1. Interactive nodes
The basic purpose of interactive nodes is to provide a platform to develop and debug analysis code. Once ready, running it on a big scale must be performed on the condor batch nodes or on the CMS grid resources using CRAB or CMS connect. Jobs running interactively usually have a negative impact on the performance of interactive nodes and affect many users at once, for this reason, users should avoid this practice. Taking up multiple cores in your interactive jobs will slow yourself and others down. Processes running this way may be removed by the administrators.

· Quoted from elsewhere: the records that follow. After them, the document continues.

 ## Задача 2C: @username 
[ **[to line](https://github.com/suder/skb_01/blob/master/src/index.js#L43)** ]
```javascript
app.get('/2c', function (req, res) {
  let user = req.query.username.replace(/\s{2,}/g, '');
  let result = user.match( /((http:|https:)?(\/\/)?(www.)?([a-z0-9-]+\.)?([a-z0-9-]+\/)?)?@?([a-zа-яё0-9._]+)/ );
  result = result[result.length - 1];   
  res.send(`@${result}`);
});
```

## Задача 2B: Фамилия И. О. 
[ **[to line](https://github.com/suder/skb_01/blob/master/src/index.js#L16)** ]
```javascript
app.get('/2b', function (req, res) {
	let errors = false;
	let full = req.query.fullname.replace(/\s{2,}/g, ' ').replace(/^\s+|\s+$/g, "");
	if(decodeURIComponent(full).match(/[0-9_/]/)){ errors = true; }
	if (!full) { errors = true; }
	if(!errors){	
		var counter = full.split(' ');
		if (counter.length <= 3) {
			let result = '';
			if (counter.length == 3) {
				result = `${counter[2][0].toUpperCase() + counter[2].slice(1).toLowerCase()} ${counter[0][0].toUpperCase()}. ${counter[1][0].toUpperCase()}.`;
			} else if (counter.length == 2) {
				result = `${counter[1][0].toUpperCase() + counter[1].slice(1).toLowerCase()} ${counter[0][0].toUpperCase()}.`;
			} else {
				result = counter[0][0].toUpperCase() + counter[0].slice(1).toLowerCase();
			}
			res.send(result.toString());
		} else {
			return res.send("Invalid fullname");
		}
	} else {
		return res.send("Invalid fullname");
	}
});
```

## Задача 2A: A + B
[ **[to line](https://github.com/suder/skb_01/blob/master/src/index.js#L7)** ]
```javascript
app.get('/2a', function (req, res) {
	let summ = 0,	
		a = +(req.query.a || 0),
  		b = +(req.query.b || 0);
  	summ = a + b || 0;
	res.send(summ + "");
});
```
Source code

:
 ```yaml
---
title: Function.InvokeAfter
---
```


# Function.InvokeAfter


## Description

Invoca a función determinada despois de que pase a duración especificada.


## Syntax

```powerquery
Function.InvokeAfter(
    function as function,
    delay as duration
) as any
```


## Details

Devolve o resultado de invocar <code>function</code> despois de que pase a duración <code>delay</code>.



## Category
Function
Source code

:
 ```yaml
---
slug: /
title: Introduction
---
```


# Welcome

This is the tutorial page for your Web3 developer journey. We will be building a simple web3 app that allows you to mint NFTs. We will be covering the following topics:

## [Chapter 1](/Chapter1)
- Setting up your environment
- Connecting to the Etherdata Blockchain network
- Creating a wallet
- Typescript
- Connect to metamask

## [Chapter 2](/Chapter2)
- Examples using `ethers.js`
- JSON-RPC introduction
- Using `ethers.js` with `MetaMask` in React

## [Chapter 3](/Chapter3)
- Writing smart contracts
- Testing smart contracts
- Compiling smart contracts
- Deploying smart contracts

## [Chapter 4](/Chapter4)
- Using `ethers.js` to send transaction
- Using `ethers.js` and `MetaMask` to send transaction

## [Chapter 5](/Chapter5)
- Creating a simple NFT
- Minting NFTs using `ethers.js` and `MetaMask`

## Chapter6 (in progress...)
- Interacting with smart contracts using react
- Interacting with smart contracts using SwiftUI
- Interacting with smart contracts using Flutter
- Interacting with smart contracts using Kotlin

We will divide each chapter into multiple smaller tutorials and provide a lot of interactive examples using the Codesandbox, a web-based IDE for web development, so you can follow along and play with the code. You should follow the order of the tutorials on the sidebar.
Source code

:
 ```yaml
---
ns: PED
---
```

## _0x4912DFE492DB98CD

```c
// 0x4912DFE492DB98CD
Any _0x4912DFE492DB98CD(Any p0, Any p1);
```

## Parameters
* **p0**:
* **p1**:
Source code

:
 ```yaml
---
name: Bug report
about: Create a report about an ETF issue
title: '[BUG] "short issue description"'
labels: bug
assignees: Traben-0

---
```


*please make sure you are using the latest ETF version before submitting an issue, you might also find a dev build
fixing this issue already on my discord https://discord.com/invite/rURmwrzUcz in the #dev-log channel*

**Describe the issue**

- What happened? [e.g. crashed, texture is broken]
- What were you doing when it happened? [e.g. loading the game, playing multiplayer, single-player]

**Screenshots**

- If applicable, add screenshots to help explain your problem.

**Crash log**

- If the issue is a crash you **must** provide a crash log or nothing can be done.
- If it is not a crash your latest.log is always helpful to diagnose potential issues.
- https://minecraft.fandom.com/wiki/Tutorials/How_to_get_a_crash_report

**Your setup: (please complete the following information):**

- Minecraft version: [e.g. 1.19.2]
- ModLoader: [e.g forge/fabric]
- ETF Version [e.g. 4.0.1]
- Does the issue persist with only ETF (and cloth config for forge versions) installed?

- In general, do not use more than 4 CPU in parallel, certainly not for a long period of time
- In the past, there has been a script which limits interactive jobs to one hour, that is no longer enforced, but if users abuse the system, that may need to be implemented again
- Forking jobs to run outside of your interactive shell is never a good idea on the interactive nodes. It affects everyone trying to work on these multi-user systems. Please don't do this.
- Running non CMSSW software like Madgraph, or running scripts from other users without checking them may have default options to use all available CPU, this will slow down yourself and other users and may cause sysadmins to kill your jobs. Be sure to understand programs you run before running them, especially parallelization options.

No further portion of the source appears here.